Large Scale Biomedical Literature Mining in the Cloud

Ahmad Pahlavan Tafti
University of Wisconsin

Ahmad Pahlvan Tafti, Max He
Center for Human Genetics

Research area:  Genetics, Biomedical Informatics

Background: Literature mining is a specialized data mining method that extracts information (e.g. facts or data) from text, such as scientific literature.  Literature mining can generate new hypotheses by systematically scrutinizing large numbers of abstracts or full-text versions of scientific articles. This project focused on developing practical data mining methods for extracting information, and developing prediction models to classify information extracted from published biomedical articles. 

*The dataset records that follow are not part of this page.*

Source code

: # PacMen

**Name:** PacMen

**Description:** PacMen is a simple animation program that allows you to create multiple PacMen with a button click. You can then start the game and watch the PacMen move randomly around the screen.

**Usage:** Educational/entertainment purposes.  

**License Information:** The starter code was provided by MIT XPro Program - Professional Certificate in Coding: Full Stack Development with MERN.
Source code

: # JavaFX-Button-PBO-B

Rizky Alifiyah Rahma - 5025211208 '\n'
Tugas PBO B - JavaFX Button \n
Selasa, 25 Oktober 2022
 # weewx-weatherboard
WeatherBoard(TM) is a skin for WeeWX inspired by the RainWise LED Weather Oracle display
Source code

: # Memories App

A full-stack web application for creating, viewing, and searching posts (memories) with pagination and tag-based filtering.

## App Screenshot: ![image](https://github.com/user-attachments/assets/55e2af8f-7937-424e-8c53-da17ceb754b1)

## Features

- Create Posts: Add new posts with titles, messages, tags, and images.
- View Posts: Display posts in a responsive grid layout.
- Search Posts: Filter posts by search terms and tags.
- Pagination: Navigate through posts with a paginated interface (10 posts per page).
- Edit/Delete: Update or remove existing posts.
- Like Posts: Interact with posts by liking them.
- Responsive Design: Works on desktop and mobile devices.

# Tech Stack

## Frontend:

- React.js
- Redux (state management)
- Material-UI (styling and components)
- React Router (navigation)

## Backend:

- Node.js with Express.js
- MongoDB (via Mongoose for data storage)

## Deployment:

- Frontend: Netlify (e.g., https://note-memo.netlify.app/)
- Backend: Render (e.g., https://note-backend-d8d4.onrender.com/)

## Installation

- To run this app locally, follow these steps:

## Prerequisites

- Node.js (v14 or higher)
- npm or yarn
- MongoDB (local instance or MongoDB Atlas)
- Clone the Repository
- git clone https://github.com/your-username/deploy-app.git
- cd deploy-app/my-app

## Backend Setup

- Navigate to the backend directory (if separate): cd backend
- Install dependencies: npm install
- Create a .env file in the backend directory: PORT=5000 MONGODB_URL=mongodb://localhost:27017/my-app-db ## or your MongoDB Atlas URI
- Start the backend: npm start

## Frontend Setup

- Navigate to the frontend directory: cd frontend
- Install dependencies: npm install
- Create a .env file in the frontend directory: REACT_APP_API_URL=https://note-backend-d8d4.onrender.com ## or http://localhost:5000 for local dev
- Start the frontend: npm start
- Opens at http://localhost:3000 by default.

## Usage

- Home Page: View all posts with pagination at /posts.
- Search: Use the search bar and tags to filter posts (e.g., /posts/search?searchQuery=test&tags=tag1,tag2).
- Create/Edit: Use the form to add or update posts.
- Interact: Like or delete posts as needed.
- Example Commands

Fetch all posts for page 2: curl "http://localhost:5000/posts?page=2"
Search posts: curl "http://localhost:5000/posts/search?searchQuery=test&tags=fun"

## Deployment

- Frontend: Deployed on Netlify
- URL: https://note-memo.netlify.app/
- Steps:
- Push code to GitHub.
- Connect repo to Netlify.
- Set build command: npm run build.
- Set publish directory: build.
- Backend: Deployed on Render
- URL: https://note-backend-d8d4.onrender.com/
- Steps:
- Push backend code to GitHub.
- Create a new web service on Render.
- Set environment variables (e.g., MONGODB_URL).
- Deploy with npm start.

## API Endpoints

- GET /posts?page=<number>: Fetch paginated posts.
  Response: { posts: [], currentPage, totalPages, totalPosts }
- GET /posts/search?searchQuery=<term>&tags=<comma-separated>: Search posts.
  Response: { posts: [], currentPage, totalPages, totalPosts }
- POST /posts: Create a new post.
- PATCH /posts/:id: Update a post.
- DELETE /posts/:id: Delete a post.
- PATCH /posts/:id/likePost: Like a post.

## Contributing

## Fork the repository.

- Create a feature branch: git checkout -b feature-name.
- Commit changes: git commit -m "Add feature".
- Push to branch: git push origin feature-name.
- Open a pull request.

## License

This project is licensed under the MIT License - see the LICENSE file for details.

Methods: We used natural language processing (NLP), machine learning strategies, and Big Data infrastructure to design and develop a scalable framework to extract information (e.g., breast, prostate, and/or lung cancers) from published scientific articles. First, we converted the articles into a format that suits for the machine learning algorithm.  The bag-of-words vector and the term frequency-inverse document frequency (TF-IDF) scores were then used to train a classifier.  We then employed three different classification algorithms including Naïve Bayes, Support Vector Machine (SVM), and Logistic Regression to make a prediction model based on the 15,983 abstracts as well as the 11,017 full-text articles published between 2012 and 2014 from PubMed Central ( The proposed framework was developed on a Big Data infrastructure including an Apache Hadoop cluster, together with Apache Spark component and Cassandra Database. The program was implemented using Java2SE 8 programming language.

Results: On average, the accuracy of predicting a cancer type using abstracts is 96.6%, while its accuracy using full-text articles is 94.8%.  The running time using Big Data platform for 11,017 full-text articles was about 9 minutes, while it took 8.5 hours without using any Big Data infrastructure.

Conclusions: The accuracy and time efficiency of our proposed framework were promising. Large-scale biomedical text mining on a Big Data infrastructure speeds up biomedical literature mining largely.  It has the potential to provide solid benefits to biomedical community and clinical research.